** Listed records **
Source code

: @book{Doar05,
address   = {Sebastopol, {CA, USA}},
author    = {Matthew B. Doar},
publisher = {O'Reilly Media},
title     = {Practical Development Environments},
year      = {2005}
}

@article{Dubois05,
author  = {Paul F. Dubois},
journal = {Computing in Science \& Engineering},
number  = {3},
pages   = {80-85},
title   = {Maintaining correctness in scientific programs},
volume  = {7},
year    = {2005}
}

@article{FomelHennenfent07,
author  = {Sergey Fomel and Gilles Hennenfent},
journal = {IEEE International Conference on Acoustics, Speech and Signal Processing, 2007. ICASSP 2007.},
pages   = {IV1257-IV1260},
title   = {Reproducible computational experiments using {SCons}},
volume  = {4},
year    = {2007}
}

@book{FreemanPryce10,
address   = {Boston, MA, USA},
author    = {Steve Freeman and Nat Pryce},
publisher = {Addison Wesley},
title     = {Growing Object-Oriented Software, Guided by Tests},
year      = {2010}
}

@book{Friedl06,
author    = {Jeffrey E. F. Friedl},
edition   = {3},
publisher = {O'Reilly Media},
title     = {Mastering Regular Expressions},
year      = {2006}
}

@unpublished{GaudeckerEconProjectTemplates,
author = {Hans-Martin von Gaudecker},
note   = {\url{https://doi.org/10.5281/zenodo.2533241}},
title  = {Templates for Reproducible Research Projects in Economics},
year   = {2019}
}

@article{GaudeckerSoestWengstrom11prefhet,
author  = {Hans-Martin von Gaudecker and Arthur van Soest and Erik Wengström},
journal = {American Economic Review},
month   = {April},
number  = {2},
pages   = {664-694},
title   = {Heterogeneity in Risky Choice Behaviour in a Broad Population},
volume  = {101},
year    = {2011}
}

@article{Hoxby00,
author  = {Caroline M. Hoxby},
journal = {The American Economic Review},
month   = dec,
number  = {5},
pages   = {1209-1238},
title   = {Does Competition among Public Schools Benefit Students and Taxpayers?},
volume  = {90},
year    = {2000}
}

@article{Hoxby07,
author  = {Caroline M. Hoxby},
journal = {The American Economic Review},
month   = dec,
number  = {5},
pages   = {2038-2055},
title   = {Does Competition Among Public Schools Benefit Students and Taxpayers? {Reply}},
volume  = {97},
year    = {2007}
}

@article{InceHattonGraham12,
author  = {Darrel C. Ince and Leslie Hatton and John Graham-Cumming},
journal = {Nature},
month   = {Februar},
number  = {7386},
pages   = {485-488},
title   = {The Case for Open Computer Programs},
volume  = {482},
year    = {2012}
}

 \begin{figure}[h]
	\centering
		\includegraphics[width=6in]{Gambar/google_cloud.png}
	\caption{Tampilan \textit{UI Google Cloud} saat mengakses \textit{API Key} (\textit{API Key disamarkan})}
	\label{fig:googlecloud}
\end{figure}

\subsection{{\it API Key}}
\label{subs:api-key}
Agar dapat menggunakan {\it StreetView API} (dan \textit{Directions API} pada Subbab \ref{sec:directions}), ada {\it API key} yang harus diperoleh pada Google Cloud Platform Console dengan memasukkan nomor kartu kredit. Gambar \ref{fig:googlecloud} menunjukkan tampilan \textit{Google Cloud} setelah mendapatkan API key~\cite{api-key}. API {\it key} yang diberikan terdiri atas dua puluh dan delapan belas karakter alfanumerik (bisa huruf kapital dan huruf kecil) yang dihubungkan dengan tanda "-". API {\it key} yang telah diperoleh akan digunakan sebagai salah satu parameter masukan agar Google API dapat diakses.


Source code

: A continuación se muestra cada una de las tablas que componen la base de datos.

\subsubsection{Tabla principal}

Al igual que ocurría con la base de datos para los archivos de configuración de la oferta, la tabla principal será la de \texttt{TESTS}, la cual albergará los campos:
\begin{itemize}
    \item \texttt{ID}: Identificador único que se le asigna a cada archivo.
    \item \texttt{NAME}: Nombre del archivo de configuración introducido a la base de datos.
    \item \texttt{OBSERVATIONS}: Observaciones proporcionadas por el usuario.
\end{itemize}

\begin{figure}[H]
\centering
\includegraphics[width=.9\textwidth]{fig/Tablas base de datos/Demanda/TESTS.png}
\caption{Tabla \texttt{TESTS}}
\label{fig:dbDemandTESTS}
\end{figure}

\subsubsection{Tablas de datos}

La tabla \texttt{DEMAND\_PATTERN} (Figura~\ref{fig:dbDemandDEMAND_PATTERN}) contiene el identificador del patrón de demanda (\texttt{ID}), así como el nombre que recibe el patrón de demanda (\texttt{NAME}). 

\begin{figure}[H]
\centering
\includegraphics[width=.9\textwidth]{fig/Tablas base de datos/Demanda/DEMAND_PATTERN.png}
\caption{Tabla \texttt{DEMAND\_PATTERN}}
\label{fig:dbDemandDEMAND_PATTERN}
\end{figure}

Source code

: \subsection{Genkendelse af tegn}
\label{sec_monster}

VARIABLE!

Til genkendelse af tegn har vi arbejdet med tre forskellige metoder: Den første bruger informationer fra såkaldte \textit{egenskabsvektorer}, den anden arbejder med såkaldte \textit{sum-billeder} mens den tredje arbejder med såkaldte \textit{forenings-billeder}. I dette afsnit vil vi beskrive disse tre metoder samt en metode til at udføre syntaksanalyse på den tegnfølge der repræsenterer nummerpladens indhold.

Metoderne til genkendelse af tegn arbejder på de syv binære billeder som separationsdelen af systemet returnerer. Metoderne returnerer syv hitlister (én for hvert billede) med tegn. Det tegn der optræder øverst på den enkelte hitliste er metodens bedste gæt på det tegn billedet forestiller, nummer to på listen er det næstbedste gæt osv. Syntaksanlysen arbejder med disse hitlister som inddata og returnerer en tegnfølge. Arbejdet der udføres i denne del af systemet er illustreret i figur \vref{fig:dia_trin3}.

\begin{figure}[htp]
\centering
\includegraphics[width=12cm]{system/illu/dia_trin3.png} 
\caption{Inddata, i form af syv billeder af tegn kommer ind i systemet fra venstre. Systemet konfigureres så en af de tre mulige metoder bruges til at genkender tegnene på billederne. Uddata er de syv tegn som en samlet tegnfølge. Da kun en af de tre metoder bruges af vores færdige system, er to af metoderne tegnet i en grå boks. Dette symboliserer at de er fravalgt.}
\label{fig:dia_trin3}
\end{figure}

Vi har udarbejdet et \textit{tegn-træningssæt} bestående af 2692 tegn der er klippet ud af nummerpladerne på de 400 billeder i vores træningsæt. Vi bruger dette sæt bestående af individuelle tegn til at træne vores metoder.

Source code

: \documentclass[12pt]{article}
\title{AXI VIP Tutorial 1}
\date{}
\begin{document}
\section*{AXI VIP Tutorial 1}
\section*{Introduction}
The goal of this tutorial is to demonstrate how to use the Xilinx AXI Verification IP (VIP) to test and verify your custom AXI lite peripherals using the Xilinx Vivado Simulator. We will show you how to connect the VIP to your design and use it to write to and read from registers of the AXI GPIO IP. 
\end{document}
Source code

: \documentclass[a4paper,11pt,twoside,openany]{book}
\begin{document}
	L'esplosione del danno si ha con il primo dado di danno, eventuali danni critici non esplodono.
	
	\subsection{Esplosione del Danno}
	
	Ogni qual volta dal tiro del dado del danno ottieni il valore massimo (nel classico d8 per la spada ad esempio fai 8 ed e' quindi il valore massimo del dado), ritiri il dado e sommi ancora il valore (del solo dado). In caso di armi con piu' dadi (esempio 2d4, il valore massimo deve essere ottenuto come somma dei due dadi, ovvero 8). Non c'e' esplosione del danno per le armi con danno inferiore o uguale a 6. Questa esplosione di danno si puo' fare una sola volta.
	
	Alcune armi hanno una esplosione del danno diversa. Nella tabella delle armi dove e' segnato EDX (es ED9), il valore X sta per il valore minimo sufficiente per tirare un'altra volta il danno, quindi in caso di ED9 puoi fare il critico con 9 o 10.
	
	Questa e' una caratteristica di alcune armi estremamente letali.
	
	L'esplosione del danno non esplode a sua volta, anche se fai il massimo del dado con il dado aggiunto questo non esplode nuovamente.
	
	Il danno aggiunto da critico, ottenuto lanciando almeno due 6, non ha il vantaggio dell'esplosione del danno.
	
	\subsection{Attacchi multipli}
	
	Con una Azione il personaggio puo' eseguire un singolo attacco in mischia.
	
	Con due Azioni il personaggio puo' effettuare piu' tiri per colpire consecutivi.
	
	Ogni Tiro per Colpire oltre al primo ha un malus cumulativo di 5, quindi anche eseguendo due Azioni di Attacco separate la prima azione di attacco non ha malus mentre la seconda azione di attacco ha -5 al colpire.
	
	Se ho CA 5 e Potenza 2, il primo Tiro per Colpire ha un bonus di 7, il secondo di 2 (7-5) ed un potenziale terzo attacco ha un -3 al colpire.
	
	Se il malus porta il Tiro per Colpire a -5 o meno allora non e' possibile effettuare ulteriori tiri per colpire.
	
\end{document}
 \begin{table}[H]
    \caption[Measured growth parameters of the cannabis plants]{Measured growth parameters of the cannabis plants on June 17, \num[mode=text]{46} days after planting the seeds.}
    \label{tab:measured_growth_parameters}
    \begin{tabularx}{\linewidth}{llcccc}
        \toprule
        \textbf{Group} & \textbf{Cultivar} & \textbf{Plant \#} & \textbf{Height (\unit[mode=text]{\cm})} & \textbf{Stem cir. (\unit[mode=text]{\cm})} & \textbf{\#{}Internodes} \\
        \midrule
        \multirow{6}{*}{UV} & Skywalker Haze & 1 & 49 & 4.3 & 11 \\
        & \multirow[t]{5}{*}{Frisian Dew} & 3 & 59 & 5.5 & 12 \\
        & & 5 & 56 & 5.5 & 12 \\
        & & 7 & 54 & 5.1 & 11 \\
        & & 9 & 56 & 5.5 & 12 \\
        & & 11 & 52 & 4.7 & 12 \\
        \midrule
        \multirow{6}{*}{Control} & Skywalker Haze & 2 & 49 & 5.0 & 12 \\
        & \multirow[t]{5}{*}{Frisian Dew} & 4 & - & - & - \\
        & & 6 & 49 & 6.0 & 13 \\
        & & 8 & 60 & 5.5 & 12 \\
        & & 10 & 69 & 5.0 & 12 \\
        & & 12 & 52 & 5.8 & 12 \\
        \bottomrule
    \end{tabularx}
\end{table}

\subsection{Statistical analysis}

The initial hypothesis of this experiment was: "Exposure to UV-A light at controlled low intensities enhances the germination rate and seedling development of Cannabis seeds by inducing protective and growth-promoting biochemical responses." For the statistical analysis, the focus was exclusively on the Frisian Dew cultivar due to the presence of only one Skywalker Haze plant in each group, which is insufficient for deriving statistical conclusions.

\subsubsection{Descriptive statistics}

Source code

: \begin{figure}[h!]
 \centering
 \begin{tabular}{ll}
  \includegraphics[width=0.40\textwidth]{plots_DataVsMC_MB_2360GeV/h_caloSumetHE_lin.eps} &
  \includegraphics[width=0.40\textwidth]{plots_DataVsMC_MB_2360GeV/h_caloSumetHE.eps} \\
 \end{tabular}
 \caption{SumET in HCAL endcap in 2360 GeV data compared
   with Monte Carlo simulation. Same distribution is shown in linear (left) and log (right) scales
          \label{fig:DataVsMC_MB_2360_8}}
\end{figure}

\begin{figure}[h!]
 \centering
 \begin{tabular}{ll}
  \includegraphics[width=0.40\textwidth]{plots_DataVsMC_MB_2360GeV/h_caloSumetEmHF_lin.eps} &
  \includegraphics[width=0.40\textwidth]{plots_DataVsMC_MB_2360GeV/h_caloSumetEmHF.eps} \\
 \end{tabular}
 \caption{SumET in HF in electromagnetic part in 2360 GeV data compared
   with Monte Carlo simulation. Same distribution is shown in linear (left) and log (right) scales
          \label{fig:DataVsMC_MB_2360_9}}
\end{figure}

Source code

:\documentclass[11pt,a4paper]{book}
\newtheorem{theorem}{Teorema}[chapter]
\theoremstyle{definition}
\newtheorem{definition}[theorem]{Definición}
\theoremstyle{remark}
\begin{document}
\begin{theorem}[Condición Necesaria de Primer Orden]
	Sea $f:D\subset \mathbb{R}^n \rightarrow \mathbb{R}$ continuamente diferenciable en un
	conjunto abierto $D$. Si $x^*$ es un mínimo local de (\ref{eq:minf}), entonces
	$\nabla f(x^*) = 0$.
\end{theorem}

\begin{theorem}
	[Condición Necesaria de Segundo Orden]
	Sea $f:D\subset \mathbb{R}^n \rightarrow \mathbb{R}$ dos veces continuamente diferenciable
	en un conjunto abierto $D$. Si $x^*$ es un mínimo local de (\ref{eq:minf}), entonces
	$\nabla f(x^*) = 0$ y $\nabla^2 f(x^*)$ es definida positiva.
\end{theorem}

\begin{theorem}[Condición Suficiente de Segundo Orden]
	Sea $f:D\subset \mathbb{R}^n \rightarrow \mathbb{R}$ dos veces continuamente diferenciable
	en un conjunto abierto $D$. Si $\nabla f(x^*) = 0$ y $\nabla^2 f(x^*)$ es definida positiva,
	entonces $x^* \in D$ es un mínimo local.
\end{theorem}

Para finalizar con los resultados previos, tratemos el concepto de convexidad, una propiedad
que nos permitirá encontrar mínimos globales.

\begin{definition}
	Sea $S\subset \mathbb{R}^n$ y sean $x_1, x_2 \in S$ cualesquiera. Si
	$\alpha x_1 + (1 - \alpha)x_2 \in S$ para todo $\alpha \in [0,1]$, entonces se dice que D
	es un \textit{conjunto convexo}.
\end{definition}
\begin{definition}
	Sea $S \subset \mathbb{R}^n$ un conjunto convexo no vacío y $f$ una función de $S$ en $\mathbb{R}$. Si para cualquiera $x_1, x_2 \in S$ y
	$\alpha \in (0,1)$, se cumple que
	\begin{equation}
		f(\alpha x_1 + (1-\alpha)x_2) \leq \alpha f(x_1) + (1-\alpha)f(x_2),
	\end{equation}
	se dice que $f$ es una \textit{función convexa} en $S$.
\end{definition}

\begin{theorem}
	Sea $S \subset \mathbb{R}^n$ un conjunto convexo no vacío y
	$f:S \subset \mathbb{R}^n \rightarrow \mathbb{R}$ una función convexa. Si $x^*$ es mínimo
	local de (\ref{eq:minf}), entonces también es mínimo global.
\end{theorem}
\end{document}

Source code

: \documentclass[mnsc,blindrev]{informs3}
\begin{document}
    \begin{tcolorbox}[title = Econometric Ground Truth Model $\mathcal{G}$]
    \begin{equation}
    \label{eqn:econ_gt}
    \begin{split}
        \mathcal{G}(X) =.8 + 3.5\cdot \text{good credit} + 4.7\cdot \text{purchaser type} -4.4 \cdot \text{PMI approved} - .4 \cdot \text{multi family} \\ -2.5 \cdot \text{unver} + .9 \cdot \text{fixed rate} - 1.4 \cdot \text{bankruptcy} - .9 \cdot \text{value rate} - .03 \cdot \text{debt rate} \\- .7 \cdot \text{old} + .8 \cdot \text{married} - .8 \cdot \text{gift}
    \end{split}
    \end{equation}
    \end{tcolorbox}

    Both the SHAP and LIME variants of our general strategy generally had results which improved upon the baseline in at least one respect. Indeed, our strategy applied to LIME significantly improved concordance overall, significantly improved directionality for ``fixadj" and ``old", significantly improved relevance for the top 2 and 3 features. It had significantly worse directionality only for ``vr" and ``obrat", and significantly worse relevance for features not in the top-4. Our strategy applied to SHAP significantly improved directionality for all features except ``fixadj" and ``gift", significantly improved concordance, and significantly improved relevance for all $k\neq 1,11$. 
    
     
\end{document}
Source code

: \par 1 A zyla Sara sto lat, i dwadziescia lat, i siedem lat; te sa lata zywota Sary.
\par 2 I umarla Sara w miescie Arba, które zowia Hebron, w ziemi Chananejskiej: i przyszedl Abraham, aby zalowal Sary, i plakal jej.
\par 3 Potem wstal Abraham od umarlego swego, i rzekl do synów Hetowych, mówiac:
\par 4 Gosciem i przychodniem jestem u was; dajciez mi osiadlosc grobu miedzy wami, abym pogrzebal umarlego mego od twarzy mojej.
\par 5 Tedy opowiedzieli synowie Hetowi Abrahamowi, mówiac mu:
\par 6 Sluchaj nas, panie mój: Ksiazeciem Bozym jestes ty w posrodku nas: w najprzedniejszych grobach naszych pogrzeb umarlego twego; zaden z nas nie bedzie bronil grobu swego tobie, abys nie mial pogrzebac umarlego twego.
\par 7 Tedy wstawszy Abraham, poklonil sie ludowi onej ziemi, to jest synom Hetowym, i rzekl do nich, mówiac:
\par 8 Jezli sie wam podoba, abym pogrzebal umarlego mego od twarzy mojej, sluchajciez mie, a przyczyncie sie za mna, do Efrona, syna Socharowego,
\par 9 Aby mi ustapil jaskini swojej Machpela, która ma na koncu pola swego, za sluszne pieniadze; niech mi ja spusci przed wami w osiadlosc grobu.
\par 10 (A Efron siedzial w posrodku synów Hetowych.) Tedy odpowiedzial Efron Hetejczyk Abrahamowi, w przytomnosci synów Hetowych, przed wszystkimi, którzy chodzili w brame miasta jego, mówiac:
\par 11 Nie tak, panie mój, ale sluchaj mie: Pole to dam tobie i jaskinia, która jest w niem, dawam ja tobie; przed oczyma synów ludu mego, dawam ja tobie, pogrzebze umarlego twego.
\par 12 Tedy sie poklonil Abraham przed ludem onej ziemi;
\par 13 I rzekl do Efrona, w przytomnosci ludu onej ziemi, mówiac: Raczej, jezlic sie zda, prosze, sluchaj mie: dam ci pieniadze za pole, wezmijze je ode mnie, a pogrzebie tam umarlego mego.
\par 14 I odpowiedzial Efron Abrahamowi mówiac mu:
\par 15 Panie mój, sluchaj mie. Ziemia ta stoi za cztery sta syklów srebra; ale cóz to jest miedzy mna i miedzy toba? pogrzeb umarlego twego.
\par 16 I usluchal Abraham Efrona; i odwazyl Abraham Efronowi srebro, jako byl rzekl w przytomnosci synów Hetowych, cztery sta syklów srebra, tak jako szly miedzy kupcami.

** Problem details **
Exactly as written, please transcribe the lines from the start of the records above to the line that holds "in Science \&", both ends included.

** Your response **
Source code

: @book{Doar05,
address   = {Sebastopol, {CA, USA}},
author    = {Matthew B. Doar},
publisher = {O'Reilly Media},
title     = {Practical Development Environments},
year      = {2005}
}

@article{Dubois05,
author  = {Paul F. Dubois},
journal = {Computing in Science \& Engineering},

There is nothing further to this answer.